[Saved data entries]
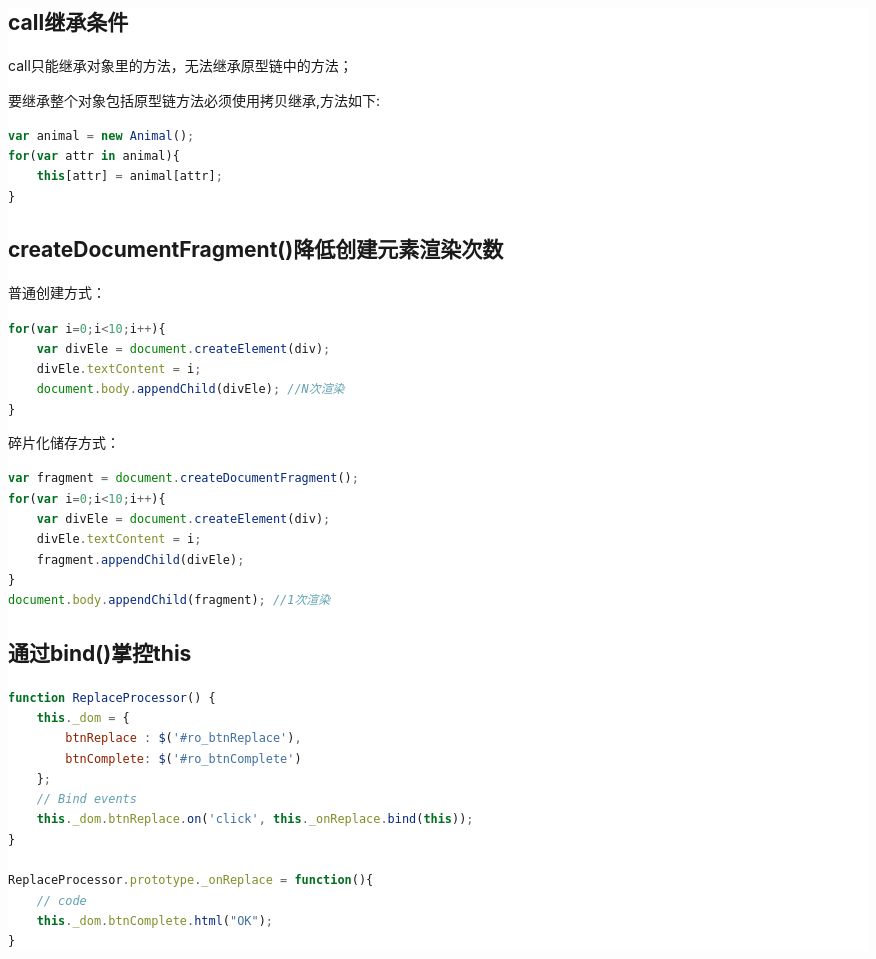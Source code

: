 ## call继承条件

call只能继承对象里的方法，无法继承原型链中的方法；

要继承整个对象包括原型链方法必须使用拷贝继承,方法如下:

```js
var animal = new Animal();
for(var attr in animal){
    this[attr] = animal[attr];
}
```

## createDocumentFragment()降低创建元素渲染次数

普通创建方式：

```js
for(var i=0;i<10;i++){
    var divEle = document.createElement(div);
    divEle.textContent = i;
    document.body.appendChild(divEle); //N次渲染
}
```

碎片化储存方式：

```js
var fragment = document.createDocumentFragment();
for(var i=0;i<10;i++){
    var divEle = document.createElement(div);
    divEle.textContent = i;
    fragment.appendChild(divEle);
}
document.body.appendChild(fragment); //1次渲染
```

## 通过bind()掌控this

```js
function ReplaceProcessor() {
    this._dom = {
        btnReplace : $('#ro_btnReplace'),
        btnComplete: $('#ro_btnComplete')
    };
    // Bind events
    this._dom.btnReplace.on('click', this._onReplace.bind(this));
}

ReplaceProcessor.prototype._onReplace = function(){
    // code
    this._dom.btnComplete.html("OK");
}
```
---
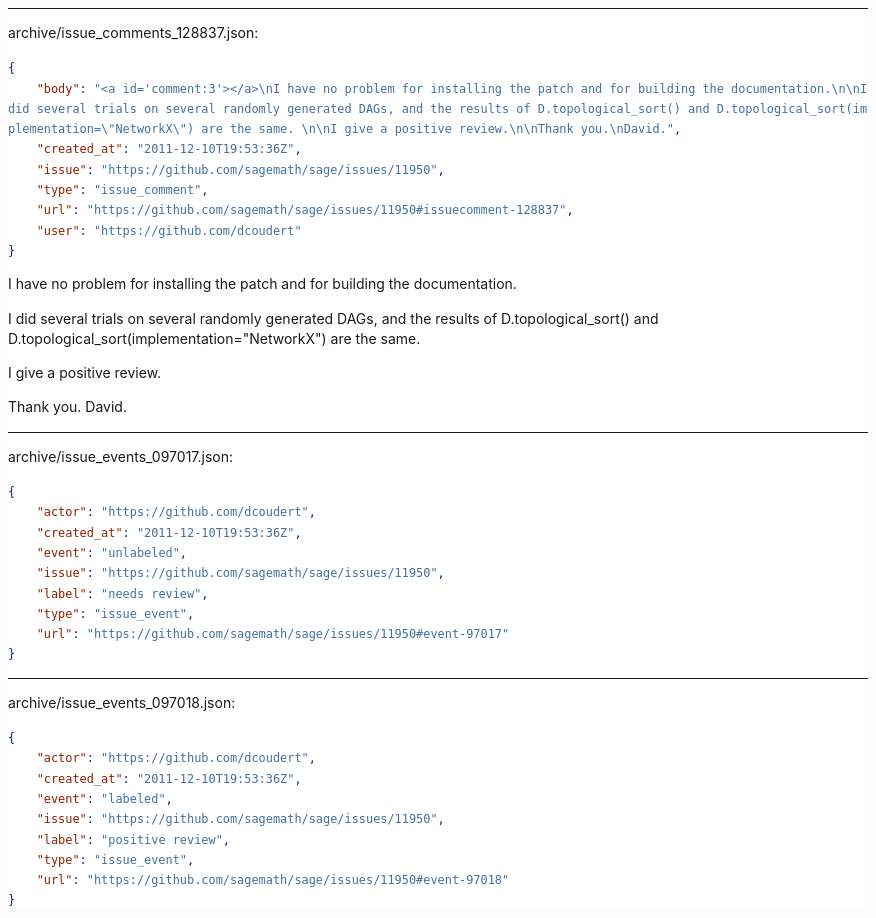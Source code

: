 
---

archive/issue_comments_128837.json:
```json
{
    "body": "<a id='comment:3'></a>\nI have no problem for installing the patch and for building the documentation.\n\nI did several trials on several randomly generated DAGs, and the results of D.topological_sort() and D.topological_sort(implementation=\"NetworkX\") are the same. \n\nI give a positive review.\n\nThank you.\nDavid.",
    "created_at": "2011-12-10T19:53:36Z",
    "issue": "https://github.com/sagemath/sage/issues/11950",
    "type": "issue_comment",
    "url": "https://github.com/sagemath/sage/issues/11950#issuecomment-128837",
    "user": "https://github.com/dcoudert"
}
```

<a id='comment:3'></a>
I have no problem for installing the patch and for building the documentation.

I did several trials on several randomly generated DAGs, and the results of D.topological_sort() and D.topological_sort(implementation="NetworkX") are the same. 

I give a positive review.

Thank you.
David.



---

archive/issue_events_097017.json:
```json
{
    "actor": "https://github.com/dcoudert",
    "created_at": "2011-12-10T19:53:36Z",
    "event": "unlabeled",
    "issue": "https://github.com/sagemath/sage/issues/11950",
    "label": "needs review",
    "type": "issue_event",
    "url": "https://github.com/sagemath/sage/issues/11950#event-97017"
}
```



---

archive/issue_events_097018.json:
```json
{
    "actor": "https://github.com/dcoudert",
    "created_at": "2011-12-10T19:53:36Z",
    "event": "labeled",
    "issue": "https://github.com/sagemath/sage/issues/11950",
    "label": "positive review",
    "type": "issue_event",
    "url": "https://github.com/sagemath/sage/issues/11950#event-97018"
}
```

• [Task] Show a copy of each line from the data that includes the word "archive".

• [Answer]
archive/issue_comments_128837.json:
archive/issue_events_097017.json:
archive/issue_events_097018.json:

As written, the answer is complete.